Nabil Shaikh's senior thesis took him more than 8,000 miles from Princeton to Hyderabad, India, where he interviewed terminally ill cancer patients about their experience with end-of-life care.
For Shaikh, a politics
major from Reading, Pennsylvania, the fieldwork was just one part of a four-year journey through the University that gave him the academic grounding, intellectual support and real-world experience needed to explore ethical, political and practical questions about caring for the terminally ill.

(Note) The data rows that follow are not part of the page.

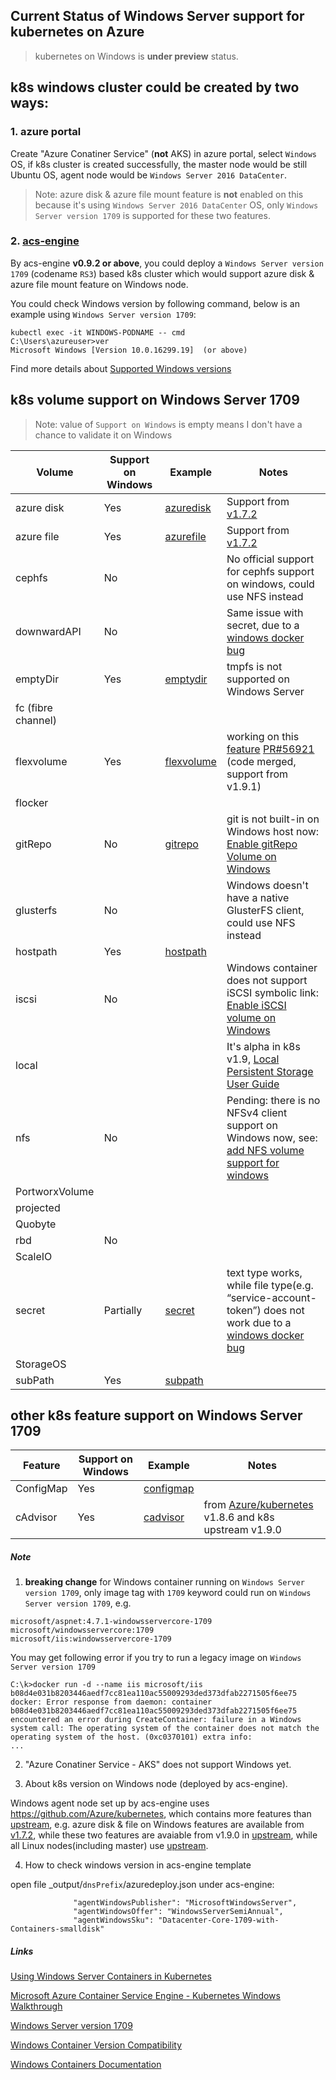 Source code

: ## Current Status of Windows Server support for kubernetes on Azure
> kubernetes on Windows is **under preview** status.

## k8s windows cluster could be created by two ways:
### 1. azure portal
Create "Azure Conatiner Service" (**not** AKS) in azure portal, select `Windows` OS, if k8s cluster is created successfully, the master node would be still Ubuntu OS, agent node would be `Windows Server 2016 DataCenter`.
> Note: 
azure disk & azure file mount feature is **not** enabled on this because it's using `Windows Server 2016 DataCenter` OS, only `Windows Server version 1709` is supported for these two features.

### 2. [acs-engine](https://github.com/Azure/acs-engine)
By acs-engine **v0.9.2 or above**, you could deploy a `Windows Server version 1709` (codename `RS3`) based k8s cluster which would support azure disk & azure file mount feature on Windows node. 

You could check Windows version by following command, below is an example using `Windows Server version 1709`:
```
kubectl exec -it WINDOWS-PODNAME -- cmd
C:\Users\azureuser>ver
Microsoft Windows [Version 10.0.16299.19]  (or above)
```

Find more details about [Supported Windows versions](https://github.com/Azure/acs-engine/blob/master/docs/kubernetes/windows.md#supported-windows-versions)

## k8s volume support on Windows Server 1709
> Note: value of `Support on Windows` is empty means I don't have a chance to validate it on Windows

| Volume | Support on Windows | Example | Notes |
| ---- | ---- | ---- | ---- |
| azure disk | Yes | [azuredisk](https://github.com/andyzhangx/Demo/tree/master/windows/azuredisk) | Support from [v1.7.2](https://github.com/Azure/kubernetes/tree/acs-v1.7.2-1) |
| azure file | Yes | [azurefile](https://github.com/andyzhangx/Demo/tree/master/windows/azurefile) | Support from [v1.7.2](https://github.com/Azure/kubernetes/tree/acs-v1.7.2-1) |
| cephfs | No |  | No official support for cephfs support on windows, could use NFS instead |
| downwardAPI | No |  | Same issue with secret, due to a [windows docker bug](https://github.com/kubernetes/kubernetes/issues/52419) |
| emptyDir | Yes | [emptydir](https://github.com/andyzhangx/Demo/tree/master/windows/emptydir) | tmpfs is not supported on Windows Server |
| fc (fibre channel) |  |  |  |
| flexvolume | Yes | [flexvolume](https://github.com/andyzhangx/Demo/tree/master/windows/flexvolume) | working on this [feature](https://github.com/kubernetes/kubernetes/issues/56875) [PR#56921](https://github.com/kubernetes/kubernetes/pull/56921) (code merged, support from v1.9.1) |
| flocker |  |  |  |
| gitRepo | No | [gitrepo](https://github.com/andyzhangx/Demo/tree/master/windows/gitrepo) | git is not built-in on Windows host now: [Enable gitRepo Volume on Windows](https://github.com/kubernetes/kubernetes/issues/57546) |
| glusterfs | No |  | Windows doesn't have a native GlusterFS client, could use NFS instead |
| hostpath | Yes | [hostpath](https://github.com/andyzhangx/Demo/tree/master/windows/hostpath) |  |
| iscsi | No |  | Windows container does not support iSCSI symbolic link: [Enable iSCSI volume on Windows](https://github.com/kubernetes/kubernetes/issues/57548) |
| local |  |  | It's alpha in k8s v1.9, [Local Persistent Storage User Guide](https://github.com/kubernetes-incubator/external-storage/tree/master/local-volume) |
| nfs | No | | Pending: there is no NFSv4 client support on Windows now, see: [add NFS volume support for windows](https://github.com/kubernetes/kubernetes/issues/56188)  |
| PortworxVolume |  |  |  |
| projected |  |  |  |
| Quobyte |  |  |  |
| rbd | No |  |  |
| ScaleIO |  |  |  |
| secret | Partially | [secret](https://github.com/andyzhangx/Demo/tree/master/windows/secret) | text type works, while file type(e.g. “service-account-token”) does not work due to a [windows docker bug](https://github.com/kubernetes/kubernetes/issues/52419)  |
| StorageOS |  |  |  |
| subPath | Yes | [subpath](https://github.com/andyzhangx/Demo/tree/master/windows/subpath) |  |

## other k8s feature support on Windows Server 1709
| Feature | Support on Windows | Example | Notes |
| ---- | ---- | ---- | ---- |
| ConfigMap | Yes | [configmap](https://github.com/andyzhangx/Demo/tree/master/windows/configmap) |  |
| cAdvisor | Yes | [cadvisor](https://github.com/andyzhangx/Demo/tree/master/windows/cadvisor) | from [Azure/kubernetes](https://github.com/Azure/kubernetes) v1.8.6 and k8s upstream v1.9.0 |

##### Note
1. **breaking change** for Windows container running on `Windows Server version 1709`, only image tag with `1709` keyword could run on `Windows Server version 1709`, e.g.
```
microsoft/aspnet:4.7.1-windowsservercore-1709
microsoft/windowsservercore:1709
microsoft/iis:windowsservercore-1709
```

You may get following error if you try to run a legacy image on `Windows Server version 1709`
```
C:\k>docker run -d --name iis microsoft/iis
b08d4e031b8203446aedf7cc81ea110ac55009293ded373dfab2271505f6ee75
docker: Error response from daemon: container b08d4e031b8203446aedf7cc81ea110ac55009293ded373dfab2271505f6ee75 encountered an error during CreateContainer: failure in a Windows system call: The operating system of the container does not match the operating system of the host. (0xc0370101) extra info:
...
```

2. "Azure Conatiner Service - AKS" does not support Windows yet.

3. About k8s version on Windows node (deployed by acs-engine).

Windows agent node set up by acs-engine uses https://github.com/Azure/kubernetes, which contains more features than [upstream](https://github.com/kubernetes/kubernetes), e.g. azure disk & file on Windows features are available from [v1.7.2](https://github.com/Azure/kubernetes/tree/acs-v1.7.2-1), while these two features are avaiable from v1.9.0 in [upstream](https://github.com/kubernetes/kubernetes), while all Linux nodes(including master) use  [upstream](https://github.com/kubernetes/kubernetes).

4. How to check windows version in acs-engine template

open file _output/`dnsPrefix`/azuredeploy.json under acs-engine:
```
              "agentWindowsPublisher": "MicrosoftWindowsServer",
              "agentWindowsOffer": "WindowsServerSemiAnnual",
              "agentWindowsSku": "Datacenter-Core-1709-with-Containers-smalldisk"
```

##### Links
[Using Windows Server Containers in Kubernetes](https://kubernetes.io/docs/getting-started-guides/windows/)

[Microsoft Azure Container Service Engine - Kubernetes Windows Walkthrough](https://github.com/Azure/acs-engine/blob/master/docs/kubernetes/windows.md#supported-windows-versions)

[Windows Server version 1709](https://docs.microsoft.com/en-us/windows-server/get-started/whats-new-in-windows-server-1709)

[Windows Container Version Compatibility](https://docs.microsoft.com/en-us/virtualization/windowscontainers/deploy-containers/version-compatibility)

[Windows Containers Documentation](https://docs.microsoft.com/en-us/virtualization/windowscontainers/)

Shaikh came to the University expecting to major in chemistry and take a traditional route to medical school. After his first year at Princeton, he spent a summer working in Budapest, Hungary, through the International Internship Program
, which piqued his interest in health care access for disadvantaged populations. An internship after his sophomore year at the Dana-Farber Cancer Institute in Boston through the Princeton Internships in Community Service
program drew him to a range of questions surrounding end-of-life care.
"At the individual level, I wonder about the ideal and most well-imagined form of living out the best of your days at the end of your life," Shaikh said. "At the caregiving level, there's the question of how you turn from figuring out the best curative route for a patient to focusing on improving quality of life. And at the policymaking and political level, how can we talk about end-of-life care as just as important an aspect of the public health agenda as issues such as fighting infectious diseases?"